Старший посмотрел на него, как на сумасшедшего.

– Начинайте!

Полицейские с бидонами вошли в дом.

– Что же это, так и селом нельзя будет управлять… – бормотал староста, разводя руками.

Несколько женщин и дед Меил вошли во двор и остановились, глядя на дом. Вскоре послышался треск, пламя вырвалось из окон и стало лизать стены и перила галереи. Горящая балка рухнула на розовый куст у крыльца.

– Воды! – не выдержал дед Меил. Взял у колодца ведро с водой. Залил куст. Полицейские вышли и построились на улице.

– Шагом марш! – бодро прозвучал голос старшего полицейского.

Дед Меил встал на колоду и закричал:

– Эй, люди, пожар!

Пламя уже металось по крыше. Шиферные плиты проваливались, поднимая столб искр.

– Люди, пожар! – кричал дед Меил, принимая ведра и выплескивая воду в окна.

Безучастный ко всему на свете Караколювец вдруг зашевелился, поднял голову – на месте дома – пламя и клубы дыма. «На крышу не хватало денег… Меил дал двадцать грошей…» Он взял горлянку, но она выпала из его дрожащих рук и выкатилась из-под навеса.

– Воды, воды! – пошевелил он губами, где-то далеко, как сквозь туман, увидал лежащую на земле горлянку, услышал бульканье вытекающей воды. Уронил голову на хворост, челюсть отвалилась, глаза больше не мигнули. Пламя сникло. Скоро на месте дома тлела огромная жаровня.

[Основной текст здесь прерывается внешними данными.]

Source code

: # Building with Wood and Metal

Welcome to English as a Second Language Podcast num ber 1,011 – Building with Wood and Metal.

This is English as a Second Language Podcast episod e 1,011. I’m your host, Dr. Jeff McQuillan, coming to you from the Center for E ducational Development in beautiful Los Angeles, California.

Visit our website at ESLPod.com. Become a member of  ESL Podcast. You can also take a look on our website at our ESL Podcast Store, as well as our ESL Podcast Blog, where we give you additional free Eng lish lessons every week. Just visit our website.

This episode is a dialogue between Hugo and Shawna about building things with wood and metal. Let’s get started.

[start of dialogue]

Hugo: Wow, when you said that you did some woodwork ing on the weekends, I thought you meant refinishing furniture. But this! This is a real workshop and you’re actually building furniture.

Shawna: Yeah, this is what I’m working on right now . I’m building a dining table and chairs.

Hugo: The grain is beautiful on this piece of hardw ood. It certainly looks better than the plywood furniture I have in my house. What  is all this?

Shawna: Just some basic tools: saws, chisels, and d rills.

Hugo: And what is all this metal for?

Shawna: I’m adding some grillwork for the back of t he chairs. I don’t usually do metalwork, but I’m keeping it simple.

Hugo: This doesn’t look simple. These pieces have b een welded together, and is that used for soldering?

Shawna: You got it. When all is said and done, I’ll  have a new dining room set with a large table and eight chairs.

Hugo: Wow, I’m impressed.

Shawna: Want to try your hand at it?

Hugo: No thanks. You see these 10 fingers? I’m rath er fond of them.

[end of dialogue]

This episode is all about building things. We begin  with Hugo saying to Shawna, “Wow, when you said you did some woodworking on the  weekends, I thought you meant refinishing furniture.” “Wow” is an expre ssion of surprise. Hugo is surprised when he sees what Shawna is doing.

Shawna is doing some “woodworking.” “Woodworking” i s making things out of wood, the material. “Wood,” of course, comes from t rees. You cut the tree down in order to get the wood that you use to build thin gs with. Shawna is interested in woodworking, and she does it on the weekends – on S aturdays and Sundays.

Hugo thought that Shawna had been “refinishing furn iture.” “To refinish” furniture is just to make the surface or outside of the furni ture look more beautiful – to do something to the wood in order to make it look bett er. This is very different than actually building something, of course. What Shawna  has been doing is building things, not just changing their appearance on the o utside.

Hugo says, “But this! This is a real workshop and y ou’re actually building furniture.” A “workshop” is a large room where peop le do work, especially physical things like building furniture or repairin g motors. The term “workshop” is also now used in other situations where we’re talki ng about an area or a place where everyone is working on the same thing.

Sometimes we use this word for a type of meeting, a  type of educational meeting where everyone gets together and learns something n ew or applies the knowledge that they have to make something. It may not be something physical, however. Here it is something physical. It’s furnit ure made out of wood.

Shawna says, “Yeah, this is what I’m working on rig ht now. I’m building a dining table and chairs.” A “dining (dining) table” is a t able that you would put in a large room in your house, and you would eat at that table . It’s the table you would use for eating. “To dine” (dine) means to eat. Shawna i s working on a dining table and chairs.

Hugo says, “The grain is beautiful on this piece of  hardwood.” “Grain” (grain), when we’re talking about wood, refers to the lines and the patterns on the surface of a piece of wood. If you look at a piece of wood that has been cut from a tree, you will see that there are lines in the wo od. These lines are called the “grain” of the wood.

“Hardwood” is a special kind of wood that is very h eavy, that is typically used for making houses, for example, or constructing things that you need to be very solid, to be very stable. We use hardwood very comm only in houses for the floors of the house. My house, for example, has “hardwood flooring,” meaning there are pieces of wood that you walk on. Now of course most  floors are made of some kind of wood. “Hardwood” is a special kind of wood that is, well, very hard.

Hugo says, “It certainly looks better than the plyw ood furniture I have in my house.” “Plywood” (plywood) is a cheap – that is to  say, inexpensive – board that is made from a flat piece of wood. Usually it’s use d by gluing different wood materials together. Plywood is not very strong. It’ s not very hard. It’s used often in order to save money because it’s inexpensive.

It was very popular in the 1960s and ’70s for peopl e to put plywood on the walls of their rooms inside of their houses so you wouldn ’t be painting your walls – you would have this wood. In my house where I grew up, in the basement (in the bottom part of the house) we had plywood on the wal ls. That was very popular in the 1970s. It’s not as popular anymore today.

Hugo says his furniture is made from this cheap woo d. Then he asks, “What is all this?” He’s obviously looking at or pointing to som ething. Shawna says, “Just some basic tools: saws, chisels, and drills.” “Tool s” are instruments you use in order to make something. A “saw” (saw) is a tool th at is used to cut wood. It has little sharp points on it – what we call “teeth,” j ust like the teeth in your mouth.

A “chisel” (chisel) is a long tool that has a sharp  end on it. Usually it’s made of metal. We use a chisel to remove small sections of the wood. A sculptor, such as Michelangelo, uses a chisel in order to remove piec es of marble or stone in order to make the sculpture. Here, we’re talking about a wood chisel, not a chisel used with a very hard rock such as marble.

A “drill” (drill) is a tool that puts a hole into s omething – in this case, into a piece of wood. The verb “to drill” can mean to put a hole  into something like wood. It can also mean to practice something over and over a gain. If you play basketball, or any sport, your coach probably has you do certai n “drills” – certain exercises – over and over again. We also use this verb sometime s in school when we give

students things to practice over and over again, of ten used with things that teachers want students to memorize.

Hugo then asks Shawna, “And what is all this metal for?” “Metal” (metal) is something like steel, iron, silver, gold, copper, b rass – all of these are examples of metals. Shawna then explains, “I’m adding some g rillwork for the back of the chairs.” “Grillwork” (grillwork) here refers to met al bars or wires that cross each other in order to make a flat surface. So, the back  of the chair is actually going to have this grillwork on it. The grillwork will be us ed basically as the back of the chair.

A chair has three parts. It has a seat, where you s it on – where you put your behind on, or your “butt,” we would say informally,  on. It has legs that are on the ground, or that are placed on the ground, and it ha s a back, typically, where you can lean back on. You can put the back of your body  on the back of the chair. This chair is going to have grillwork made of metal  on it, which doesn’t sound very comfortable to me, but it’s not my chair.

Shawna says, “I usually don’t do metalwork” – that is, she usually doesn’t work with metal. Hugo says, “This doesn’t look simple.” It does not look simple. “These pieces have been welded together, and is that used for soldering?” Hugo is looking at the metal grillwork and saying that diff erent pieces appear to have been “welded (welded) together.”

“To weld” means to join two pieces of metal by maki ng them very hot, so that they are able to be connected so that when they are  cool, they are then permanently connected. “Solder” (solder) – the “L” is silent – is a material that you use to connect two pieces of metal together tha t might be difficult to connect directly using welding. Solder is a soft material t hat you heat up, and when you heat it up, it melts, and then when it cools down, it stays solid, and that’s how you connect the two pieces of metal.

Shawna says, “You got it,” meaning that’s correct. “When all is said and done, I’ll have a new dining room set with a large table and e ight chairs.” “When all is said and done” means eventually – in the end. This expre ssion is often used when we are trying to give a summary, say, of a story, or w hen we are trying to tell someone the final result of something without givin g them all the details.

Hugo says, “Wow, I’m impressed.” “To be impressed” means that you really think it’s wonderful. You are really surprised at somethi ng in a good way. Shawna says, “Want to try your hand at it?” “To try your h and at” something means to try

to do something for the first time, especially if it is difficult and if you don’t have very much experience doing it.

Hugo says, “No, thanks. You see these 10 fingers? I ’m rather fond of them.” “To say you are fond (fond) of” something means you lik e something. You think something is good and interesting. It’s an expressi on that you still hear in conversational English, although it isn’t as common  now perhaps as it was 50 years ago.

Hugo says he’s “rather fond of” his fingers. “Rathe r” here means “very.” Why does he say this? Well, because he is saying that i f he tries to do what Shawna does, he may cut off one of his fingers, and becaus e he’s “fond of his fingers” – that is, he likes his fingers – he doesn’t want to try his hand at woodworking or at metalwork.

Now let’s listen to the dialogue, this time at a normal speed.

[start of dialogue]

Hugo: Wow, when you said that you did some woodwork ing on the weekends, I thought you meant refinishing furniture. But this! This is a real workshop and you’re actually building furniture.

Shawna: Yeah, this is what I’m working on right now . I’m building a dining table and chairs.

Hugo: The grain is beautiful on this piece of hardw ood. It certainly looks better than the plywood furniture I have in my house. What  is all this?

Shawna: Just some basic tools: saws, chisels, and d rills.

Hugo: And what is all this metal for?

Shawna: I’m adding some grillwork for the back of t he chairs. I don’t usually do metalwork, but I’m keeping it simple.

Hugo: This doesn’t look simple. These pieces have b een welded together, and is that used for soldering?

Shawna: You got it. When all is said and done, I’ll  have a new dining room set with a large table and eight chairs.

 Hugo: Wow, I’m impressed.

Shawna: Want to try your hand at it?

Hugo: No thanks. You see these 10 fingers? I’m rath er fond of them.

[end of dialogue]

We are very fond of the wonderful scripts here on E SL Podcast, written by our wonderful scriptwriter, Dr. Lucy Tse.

– Дон-дон-дон! – поплыл над селом печальный голос колокола. В сарае обмыли тело Караколювца. Не было во что обрядить его, одели в старое. Положили на голую землю и увидели, что нет на нем шапки. Не смогли отыскать ее. Дед Меил дал свою. В миске с пшеницей поставили несколько свечек, а в голове и ногах положили стебельки базилика. Недко Паша и Бияз гасили на дворе тлеющие головни. У сарая толпились крестьяне, одетые в черное. Ждали попа. В полдень, наконец, тронулись к церкви. За гробом шло всего несколько крестьян и грустно было видеть, что так мало людей провожает человека в последний путь. Держа в одной руке букетик георгин, а другой опираясь на палку, ковылял дед Цоню. Ослабел он, ноги его сейчас совсем не держали, опасался он – не захворал ли. Вот уж семьдесят ему недавно стукнуло, с Габю в одном полку служили.

– О чем задумался? – прервал его мысли дед Меил.

– Отошел наш Габю.

– И мой конец уже виден! С Габю, почитай, пятьдесят годов соседствовали. Может, помнишь, он позднее меня строил дом. Двадцать грошей я ссудил ему тогда. А сколько за это время было переговорено, сколько вина выпито…

– Добром поминать его будем.

– Остается память о человеке, да еще то, что он на земле оставил…

Позади всех шел Трифон Бияз, погруженный в свои мысли. «Много умного знал дед Габю, добрый был человек. Был и нету его…» Припомнилось ему, как однажды на сенокосе, зарезал он невзначай птенца, а дед Габю сказал: «Нечаянный грех. Давно у нас на селе не было смертоубийства».

Габювица всхлипывала, тихо причитала, горестно качая головой. «Все там будем», – вздыхала она, поглядывая в сторону кладбища, словно сожалела, что она еще не там.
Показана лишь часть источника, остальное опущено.